┌─ Records shown

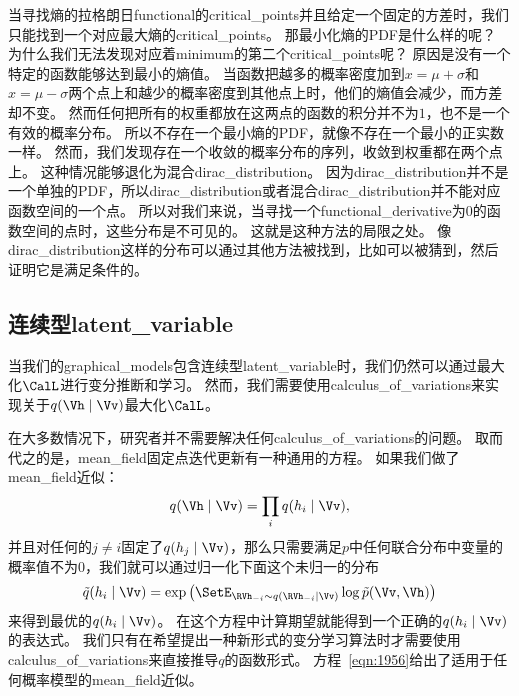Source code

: 当寻找熵的拉格朗日\gls{functional}的\gls{critical_points}并且给定一个固定的方差时，我们只能找到一个对应最大熵的\gls{critical_points}。
那最小化熵的\gls{PDF}是什么样的呢？
为什么我们无法发现对应着\gls{minimum}的第二个\gls{critical_points}呢？
原因是没有一个特定的函数能够达到最小的熵值。
当函数把越多的概率密度加到$x = \mu + \sigma$和$x = \mu - \sigma$两个点上和越少的概率密度到其他点上时，他们的熵值会减少，而方差却不变。
然而任何把所有的权重都放在这两点的函数的积分并不为$1$，也不是一个有效的概率分布。
所以不存在一个最小熵的\gls{PDF}，就像不存在一个最小的正实数一样。
然而，我们发现存在一个收敛的概率分布的序列，收敛到权重都在两个点上。
这种情况能够退化为混合\gls{dirac_distribution}。
因为\gls{dirac_distribution}并不是一个单独的\gls{PDF}，所以\gls{dirac_distribution}或者混合\gls{dirac_distribution}并不能对应函数空间的一个点。
所以对我们来说，当寻找一个\gls{functional_derivative}为$0$的函数空间的点时，这些分布是不可见的。
这就是这种方法的局限之处。
像\gls{dirac_distribution}这样的分布可以通过其他方法被找到，比如可以被猜到，然后证明它是满足条件的。



\subsection{连续型\gls{latent_variable}}
\label{sec:continuous_latent_variables}


当我们的\gls{graphical_models}包含连续型\gls{latent_variable}时，我们仍然可以通过最大化$\CalL$进行变分推断和学习。
然而，我们需要使用\gls{calculus_of_variations}来实现关于$q(\Vh\mid\Vv)$最大化$\CalL$。


在大多数情况下，研究者并不需要解决任何\gls{calculus_of_variations}的问题。
取而代之的是，\gls{mean_field}固定点迭代更新有一种通用的方程。
如果我们做了\gls{mean_field}近似：
\begin{align}
\label{eqn:1955}
	q(\Vh\mid\Vv) = \prod_i q(h_i \mid\Vv),
\end{align}
并且对任何的$j\neq i$固定了$q(h_j\mid\Vv)$，那么只需要满足$p$中任何联合分布中变量的概率值不为$0$，我们就可以通过归一化下面这个未归一的分布
\begin{align}
	\label{eqn:1956}
	\tilde{q}(h_i \mid\Vv) = \exp \big(\SetE_{\RVh_{-i}\sim q(\RVh_{-i}\mid\Vv)}	\log \tilde{p}(\Vv,\Vh)\big)
\end{align}
来得到最优的$q(h_i\mid\Vv)$。
在这个方程中计算期望就能得到一个正确的$q(h_i\mid\Vv)$的表达式。
我们只有在希望提出一种新形式的变分学习算法时才需要使用\gls{calculus_of_variations}来直接推导$q$的函数形式。
方程~\eqref{eqn:1956}给出了适用于任何概率模型的\gls{mean_field}近似。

└─

* Prompt *
Exclude all images and restate the records above word for word.

* Finished exercise *
Source code

: 当寻找熵的拉格朗日\gls{functional}的\gls{critical_points}并且给定一个固定的方差时，我们只能找到一个对应最大熵的\gls{critical_points}。
那最小化熵的\gls{PDF}是什么样的呢？
为什么我们无法发现对应着\gls{minimum}的第二个\gls{critical_points}呢？
原因是没有一个特定的函数能够达到最小的熵值。
当函数把越多的概率密度加到$x = \mu + \sigma$和$x = \mu - \sigma$两个点上和越少的概率密度到其他点上时，他们的熵值会减少，而方差却不变。
然而任何把所有的权重都放在这两点的函数的积分并不为$1$，也不是一个有效的概率分布。
所以不存在一个最小熵的\gls{PDF}，就像不存在一个最小的正实数一样。
然而，我们发现存在一个收敛的概率分布的序列，收敛到权重都在两个点上。
这种情况能够退化为混合\gls{dirac_distribution}。
因为\gls{dirac_distribution}并不是一个单独的\gls{PDF}，所以\gls{dirac_distribution}或者混合\gls{dirac_distribution}并不能对应函数空间的一个点。
所以对我们来说，当寻找一个\gls{functional_derivative}为$0$的函数空间的点时，这些分布是不可见的。
这就是这种方法的局限之处。
像\gls{dirac_distribution}这样的分布可以通过其他方法被找到，比如可以被猜到，然后证明它是满足条件的。



\subsection{连续型\gls{latent_variable}}
\label{sec:continuous_latent_variables}


当我们的\gls{graphical_models}包含连续型\gls{latent_variable}时，我们仍然可以通过最大化$\CalL$进行变分推断和学习。
然而，我们需要使用\gls{calculus_of_variations}来实现关于$q(\Vh\mid\Vv)$最大化$\CalL$。


在大多数情况下，研究者并不需要解决任何\gls{calculus_of_variations}的问题。
取而代之的是，\gls{mean_field}固定点迭代更新有一种通用的方程。
如果我们做了\gls{mean_field}近似：
\begin{align}
\label{eqn:1955}
	q(\Vh\mid\Vv) = \prod_i q(h_i \mid\Vv),
\end{align}
并且对任何的$j\neq i$固定了$q(h_j\mid\Vv)$，那么只需要满足$p$中任何联合分布中变量的概率值不为$0$，我们就可以通过归一化下面这个未归一的分布
\begin{align}
	\label{eqn:1956}
	\tilde{q}(h_i \mid\Vv) = \exp \big(\SetE_{\RVh_{-i}\sim q(\RVh_{-i}\mid\Vv)}	\log \tilde{p}(\Vv,\Vh)\big)
\end{align}
来得到最优的$q(h_i\mid\Vv)$。
在这个方程中计算期望就能得到一个正确的$q(h_i\mid\Vv)$的表达式。
我们只有在希望提出一种新形式的变分学习算法时才需要使用\gls{calculus_of_variations}来直接推导$q$的函数形式。
方程~\eqref{eqn:1956}给出了适用于任何概率模型的\gls{mean_field}近似。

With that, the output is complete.